### Action item
The data are to be restated in full, exactly as presented.

(Data excerpts)
◆ ◆ ◆

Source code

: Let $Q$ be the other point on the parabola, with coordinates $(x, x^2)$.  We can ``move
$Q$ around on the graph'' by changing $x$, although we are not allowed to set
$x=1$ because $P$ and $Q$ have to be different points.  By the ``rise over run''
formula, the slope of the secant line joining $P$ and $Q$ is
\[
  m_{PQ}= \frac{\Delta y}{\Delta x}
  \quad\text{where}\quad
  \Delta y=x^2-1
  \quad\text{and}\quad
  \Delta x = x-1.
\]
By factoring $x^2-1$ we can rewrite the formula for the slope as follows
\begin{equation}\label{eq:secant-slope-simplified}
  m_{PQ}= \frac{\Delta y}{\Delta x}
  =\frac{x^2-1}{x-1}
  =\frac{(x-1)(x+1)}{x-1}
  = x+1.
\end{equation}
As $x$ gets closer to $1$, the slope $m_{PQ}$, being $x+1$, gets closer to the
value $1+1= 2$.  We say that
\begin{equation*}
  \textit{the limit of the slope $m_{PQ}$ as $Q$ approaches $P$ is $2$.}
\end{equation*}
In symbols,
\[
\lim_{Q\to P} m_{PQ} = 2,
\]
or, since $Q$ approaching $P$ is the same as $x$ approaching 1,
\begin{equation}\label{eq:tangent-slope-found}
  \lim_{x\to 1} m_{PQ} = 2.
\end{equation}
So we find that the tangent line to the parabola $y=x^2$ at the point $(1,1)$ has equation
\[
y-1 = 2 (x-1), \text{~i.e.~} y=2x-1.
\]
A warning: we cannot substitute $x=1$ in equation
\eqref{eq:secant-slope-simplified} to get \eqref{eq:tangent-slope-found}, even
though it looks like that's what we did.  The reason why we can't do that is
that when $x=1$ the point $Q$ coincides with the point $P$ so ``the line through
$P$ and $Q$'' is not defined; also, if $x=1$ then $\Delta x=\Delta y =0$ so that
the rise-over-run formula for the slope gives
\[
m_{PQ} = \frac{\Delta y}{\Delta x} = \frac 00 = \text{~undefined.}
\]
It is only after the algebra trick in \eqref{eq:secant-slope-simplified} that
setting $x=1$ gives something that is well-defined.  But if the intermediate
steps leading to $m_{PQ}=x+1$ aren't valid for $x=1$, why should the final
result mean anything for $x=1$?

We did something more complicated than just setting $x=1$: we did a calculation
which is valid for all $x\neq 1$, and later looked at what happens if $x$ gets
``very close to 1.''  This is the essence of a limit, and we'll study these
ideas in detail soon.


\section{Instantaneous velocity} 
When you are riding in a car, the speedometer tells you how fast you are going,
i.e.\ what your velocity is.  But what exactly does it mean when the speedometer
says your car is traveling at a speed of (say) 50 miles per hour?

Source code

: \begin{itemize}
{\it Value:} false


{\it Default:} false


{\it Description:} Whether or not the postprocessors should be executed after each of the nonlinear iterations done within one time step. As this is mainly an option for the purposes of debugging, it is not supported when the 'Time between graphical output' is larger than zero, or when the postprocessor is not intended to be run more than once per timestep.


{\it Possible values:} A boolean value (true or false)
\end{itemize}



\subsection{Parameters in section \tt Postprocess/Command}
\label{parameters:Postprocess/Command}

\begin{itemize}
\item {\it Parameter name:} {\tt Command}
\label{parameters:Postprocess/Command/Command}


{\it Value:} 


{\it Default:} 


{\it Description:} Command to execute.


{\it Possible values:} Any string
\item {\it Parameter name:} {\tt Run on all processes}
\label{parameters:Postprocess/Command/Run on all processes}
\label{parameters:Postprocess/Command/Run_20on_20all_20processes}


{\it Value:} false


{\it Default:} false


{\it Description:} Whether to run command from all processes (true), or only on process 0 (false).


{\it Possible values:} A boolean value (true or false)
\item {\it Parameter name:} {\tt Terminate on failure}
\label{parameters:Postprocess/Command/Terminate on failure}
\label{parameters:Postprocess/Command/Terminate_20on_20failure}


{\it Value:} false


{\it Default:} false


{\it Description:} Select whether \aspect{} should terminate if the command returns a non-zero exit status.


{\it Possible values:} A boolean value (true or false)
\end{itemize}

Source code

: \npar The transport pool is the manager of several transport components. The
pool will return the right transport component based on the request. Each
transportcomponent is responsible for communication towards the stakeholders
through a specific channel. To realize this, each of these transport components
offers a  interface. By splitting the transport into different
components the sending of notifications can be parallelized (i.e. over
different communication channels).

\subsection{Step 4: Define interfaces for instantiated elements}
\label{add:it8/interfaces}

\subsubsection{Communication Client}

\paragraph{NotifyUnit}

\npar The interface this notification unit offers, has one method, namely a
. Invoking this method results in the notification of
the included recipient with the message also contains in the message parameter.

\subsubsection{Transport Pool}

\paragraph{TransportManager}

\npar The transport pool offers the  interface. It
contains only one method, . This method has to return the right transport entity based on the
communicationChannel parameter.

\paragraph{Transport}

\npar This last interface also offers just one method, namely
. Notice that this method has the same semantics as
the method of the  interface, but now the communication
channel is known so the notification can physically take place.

◆ ◆ ◆

### Expected output
Source code

: Let $Q$ be the other point on the parabola, with coordinates $(x, x^2)$.  We can ``move
$Q$ around on the graph'' by changing $x$, although we are not allowed to set
$x=1$ because $P$ and $Q$ have to be different points.  By the ``rise over run''
formula, the slope of the secant line joining $P$ and $Q$ is
\[
  m_{PQ}= \frac{\Delta y}{\Delta x}
  \quad\text{where}\quad
  \Delta y=x^2-1
  \quad\text{and}\quad
  \Delta x = x-1.
\]
By factoring $x^2-1$ we can rewrite the formula for the slope as follows
\begin{equation}\label{eq:secant-slope-simplified}
  m_{PQ}= \frac{\Delta y}{\Delta x}
  =\frac{x^2-1}{x-1}
  =\frac{(x-1)(x+1)}{x-1}
  = x+1.
\end{equation}
As $x$ gets closer to $1$, the slope $m_{PQ}$, being $x+1$, gets closer to the
value $1+1= 2$.  We say that
\begin{equation*}
  \textit{the limit of the slope $m_{PQ}$ as $Q$ approaches $P$ is $2$.}
\end{equation*}
In symbols,
\[
\lim_{Q\to P} m_{PQ} = 2,
\]
or, since $Q$ approaching $P$ is the same as $x$ approaching 1,
\begin{equation}\label{eq:tangent-slope-found}
  \lim_{x\to 1} m_{PQ} = 2.
\end{equation}
So we find that the tangent line to the parabola $y=x^2$ at the point $(1,1)$ has equation
\[
y-1 = 2 (x-1), \text{~i.e.~} y=2x-1.
\]
A warning: we cannot substitute $x=1$ in equation
\eqref{eq:secant-slope-simplified} to get \eqref{eq:tangent-slope-found}, even
though it looks like that's what we did.  The reason why we can't do that is
that when $x=1$ the point $Q$ coincides with the point $P$ so ``the line through
$P$ and $Q$'' is not defined; also, if $x=1$ then $\Delta x=\Delta y =0$ so that
the rise-over-run formula for the slope gives
\[
m_{PQ} = \frac{\Delta y}{\Delta x} = \frac 00 = \text{~undefined.}
\]
It is only after the algebra trick in \eqref{eq:secant-slope-simplified} that
setting $x=1$ gives something that is well-defined.  But if the intermediate
steps leading to $m_{PQ}=x+1$ aren't valid for $x=1$, why should the final
result mean anything for $x=1$?

We did something more complicated than just setting $x=1$: we did a calculation
which is valid for all $x\neq 1$, and later looked at what happens if $x$ gets
``very close to 1.''  This is the essence of a limit, and we'll study these
ideas in detail soon.


\section{Instantaneous velocity} 
When you are riding in a car, the speedometer tells you how fast you are going,
i.e.\ what your velocity is.  But what exactly does it mean when the speedometer
says your car is traveling at a speed of (say) 50 miles per hour?

Source code

: \begin{itemize}
{\it Value:} false


{\it Default:} false


{\it Description:} Whether or not the postprocessors should be executed after each of the nonlinear iterations done within one time step. As this is mainly an option for the purposes of debugging, it is not supported when the 'Time between graphical output' is larger than zero, or when the postprocessor is not intended to be run more than once per timestep.


{\it Possible values:} A boolean value (true or false)
\end{itemize}



\subsection{Parameters in section \tt Postprocess/Command}
\label{parameters:Postprocess/Command}

\begin{itemize}
\item {\it Parameter name:} {\tt Command}
\label{parameters:Postprocess/Command/Command}


{\it Value:} 


{\it Default:} 


{\it Description:} Command to execute.


{\it Possible values:} Any string
\item {\it Parameter name:} {\tt Run on all processes}
\label{parameters:Postprocess/Command/Run on all processes}
\label{parameters:Postprocess/Command/Run_20on_20all_20processes}


{\it Value:} false


{\it Default:} false


{\it Description:} Whether to run command from all processes (true), or only on process 0 (false).


{\it Possible values:} A boolean value (true or false)
\item {\it Parameter name:} {\tt Terminate on failure}
\label{parameters:Postprocess/Command/Terminate on failure}
\label{parameters:Postprocess/Command/Terminate_20on_20failure}


{\it Value:} false


{\it Default:} false


{\it Description:} Select whether \aspect{} should terminate if the command returns a non-zero exit status.


{\it Possible values:} A boolean value (true or false)
\end{itemize}

Source code

: \npar The transport pool is the manager of several transport components. The
pool will return the right transport component based on the request. Each
transportcomponent is responsible for communication towards the stakeholders
through a specific channel. To realize this, each of these transport components
offers a  interface. By splitting the transport into different
components the sending of notifications can be parallelized (i.e. over
different communication channels).

\subsection{Step 4: Define interfaces for instantiated elements}
\label{add:it8/interfaces}

\subsubsection{Communication Client}

\paragraph{NotifyUnit}

\npar The interface this notification unit offers, has one method, namely a
. Invoking this method results in the notification of
the included recipient with the message also contains in the message parameter.

\subsubsection{Transport Pool}

\paragraph{TransportManager}

\npar The transport pool offers the  interface. It
contains only one method, . This method has to return the right transport entity based on the
communicationChannel parameter.

\paragraph{Transport}

\npar This last interface also offers just one method, namely
. Notice that this method has the same semantics as
the method of the  interface, but now the communication
channel is known so the notification can physically take place.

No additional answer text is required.